Personal information
- Full name: John McLaughlan
- Date of birth: 22 April 1963 (age 62)
- Place of birth: Scotland
- Position: Midfielder

Senior career*
- Years: Team / Apps / (Gls)
- Greenock Morton
- Partick Thistle
- 1983-1985: Hamilton Academical / 16 / (2)
- 1985-1986: Albion Rovers / 1 / (0)
- Shotts Bon Accord

Managerial career
- 2005-2021: Celtic U17
- 2007-2009: Celtic U20
- 2009-2021: Celtic Academy
- 2021-2023: Hearts Academy
- 2022-2023: Hearts U18
- 2024-: Dunfermline Academy
- 2024-2025: Dunfermline (caretaker)

= John McLaughlan =

Scottish footballer and manager

John McLaughlan (born 22 April 1963) is a Scottish former football player and current Head of Professional Development at Dunfermline.

==Playing career==
McLaughlan played for Hamilton Academical, Partick Thistle and Greenock Morton.

==Coaching career==
In 1996, McLaughlan was appointed as Coaching and Development manager at Livingston. McLaughlan was appointed as Head Youth Coach at Partick Thistle in 2003. He left the club in 2005 as Thistle attempted to cut costs.

Shortly after his departure from Firhill Stadium, McLaughlan joined the Celtic F.C. B Team and Academy team in 2005, covering the roles of U17, U20 and Academy Manager during a 17 year spell at the club.

He joined the Heart of Midlothian F.C. Reserves and Academy team in 2021, overseeing management duties with the U18 squad and Academy.

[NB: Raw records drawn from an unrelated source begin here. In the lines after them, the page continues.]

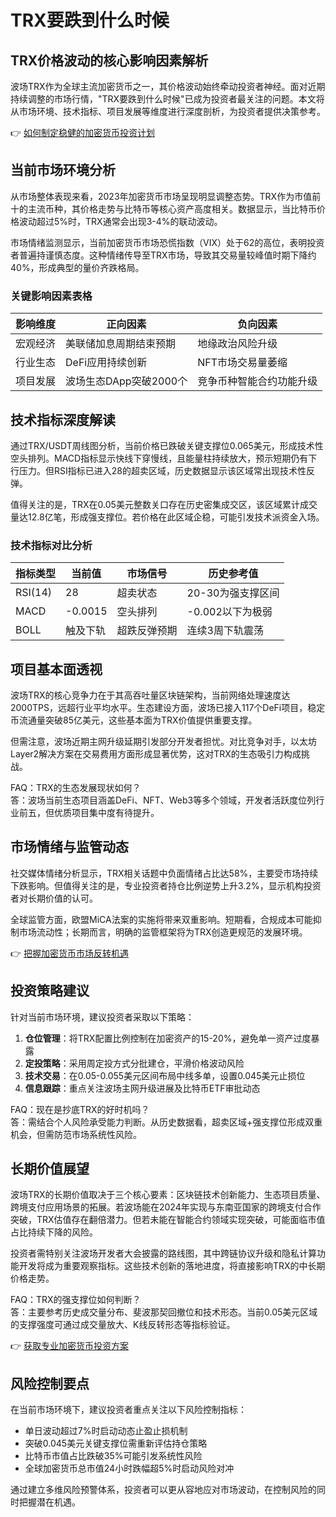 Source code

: # TRX要跌到什么时候

## TRX价格波动的核心影响因素解析

波场TRX作为全球主流加密货币之一，其价格波动始终牵动投资者神经。面对近期持续调整的市场行情，"TRX要跌到什么时候"已成为投资者最关注的问题。本文将从市场环境、技术指标、项目发展等维度进行深度剖析，为投资者提供决策参考。

👉 [如何制定稳健的加密货币投资计划](https://bit.ly/okx_welcome)

## 当前市场环境分析

从市场整体表现来看，2023年加密货币市场呈现明显调整态势。TRX作为市值前十的主流币种，其价格走势与比特币等核心资产高度相关。数据显示，当比特币价格波动超过5%时，TRX通常会出现3-4%的联动波动。

市场情绪监测显示，当前加密货币市场恐慌指数（VIX）处于62的高位，表明投资者普遍持谨慎态度。这种情绪传导至TRX市场，导致其交易量较峰值时期下降约40%，形成典型的量价齐跌格局。

### 关键影响因素表格

| 影响维度       | 正向因素                 | 负向因素                 |
|----------------|--------------------------|--------------------------|
| 宏观经济       | 美联储加息周期结束预期   | 地缘政治风险升级         |
| 行业生态       | DeFi应用持续创新         | NFT市场交易量萎缩        |
| 项目发展       | 波场生态DApp突破2000个   | 竞争币种智能合约功能升级 |

## 技术指标深度解读

通过TRX/USDT周线图分析，当前价格已跌破关键支撑位0.065美元，形成技术性空头排列。MACD指标显示快线下穿慢线，且能量柱持续放大，预示短期仍有下行压力。但RSI指标已进入28的超卖区域，历史数据显示该区域常出现技术性反弹。

值得关注的是，TRX在0.05美元整数关口存在历史密集成交区，该区域累计成交量达12.8亿笔，形成强支撑位。若价格在此区域企稳，可能引发技术派资金入场。

### 技术指标对比分析

| 指标类型   | 当前值     | 市场信号       | 历史参考值       |
|------------|------------|----------------|------------------|
| RSI(14)    | 28         | 超卖状态       | 20-30为强支撑区间|
| MACD       | -0.0015    | 空头排列       | -0.002以下为极弱|
| BOLL       | 触及下轨   | 超跌反弹预期   | 连续3周下轨震荡  |

## 项目基本面透视

波场TRX的核心竞争力在于其高吞吐量区块链架构，当前网络处理速度达2000TPS，远超行业平均水平。生态建设方面，波场已接入117个DeFi项目，稳定币流通量突破85亿美元，这些基本面为TRX价值提供重要支撑。

但需注意，波场近期主网升级延期引发部分开发者担忧。对比竞争对手，以太坊Layer2解决方案在交易费用方面形成显著优势，这对TRX的生态吸引力构成挑战。

FAQ：TRX的生态发展现状如何？  
答：波场当前生态项目涵盖DeFi、NFT、Web3等多个领域，开发者活跃度位列行业前五，但优质项目集中度有待提升。

## 市场情绪与监管动态

社交媒体情绪分析显示，TRX相关话题中负面情绪占比达58%，主要受市场持续下跌影响。但值得关注的是，专业投资者持仓比例逆势上升3.2%，显示机构投资者对长期价值的认可。

全球监管方面，欧盟MiCA法案的实施将带来双重影响。短期看，合规成本可能抑制市场流动性；长期而言，明确的监管框架将为TRX创造更规范的发展环境。

👉 [把握加密货币市场反转机遇](https://bit.ly/okx_welcome)

## 投资策略建议

针对当前市场环境，建议投资者采取以下策略：

1. **仓位管理**：将TRX配置比例控制在加密资产的15-20%，避免单一资产过度暴露
2. **定投策略**：采用周定投方式分批建仓，平滑价格波动风险
3. **技术交易**：在0.05-0.055美元区间布局中线多单，设置0.045美元止损位
4. **信息跟踪**：重点关注波场主网升级进展及比特币ETF审批动态

FAQ：现在是抄底TRX的好时机吗？  
答：需结合个人风险承受能力判断。从历史数据看，超卖区域+强支撑位形成双重机会，但需防范市场系统性风险。

## 长期价值展望

波场TRX的长期价值取决于三个核心要素：区块链技术创新能力、生态项目质量、跨境支付应用场景的拓展。若波场能在2024年实现与东南亚国家的跨境支付合作突破，TRX估值存在翻倍潜力。但若未能在智能合约领域实现突破，可能面临市值占比持续下降的风险。

投资者需特别关注波场开发者大会披露的路线图，其中跨链协议升级和隐私计算功能开发将成为重要观察指标。这些技术创新的落地进度，将直接影响TRX的中长期价格走势。

FAQ：TRX的强支撑位如何判断？  
答：主要参考历史成交量分布、斐波那契回撤位和技术形态。当前0.05美元区域的支撑强度可通过成交量放大、K线反转形态等指标验证。

👉 [获取专业加密货币投资方案](https://bit.ly/okx_welcome)

## 风险控制要点

在当前市场环境下，建议投资者重点关注以下风险控制指标：

- 单日波动超过7%时启动动态止盈止损机制
- 突破0.045美元关键支撑位需重新评估持仓策略
- 比特币市值占比跌破35%可能引发系统性风险
- 全球加密货币总市值24小时跌幅超5%时启动风险对冲

通过建立多维风险预警体系，投资者可以更从容地应对市场波动，在控制风险的同时把握潜在机遇。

McLaughlan left the club in 2023.

McLaughlan was appointed as Head of Professional Development at Dunfermline in June 2024.

Following the dismissal of James McPake as first team manager in December 2024, McLaughlan was appointed as Caretaker manager while the club sought a successor. He resumed his original duties with the Academy when Michael Tidser was appointed Manager in January 2025.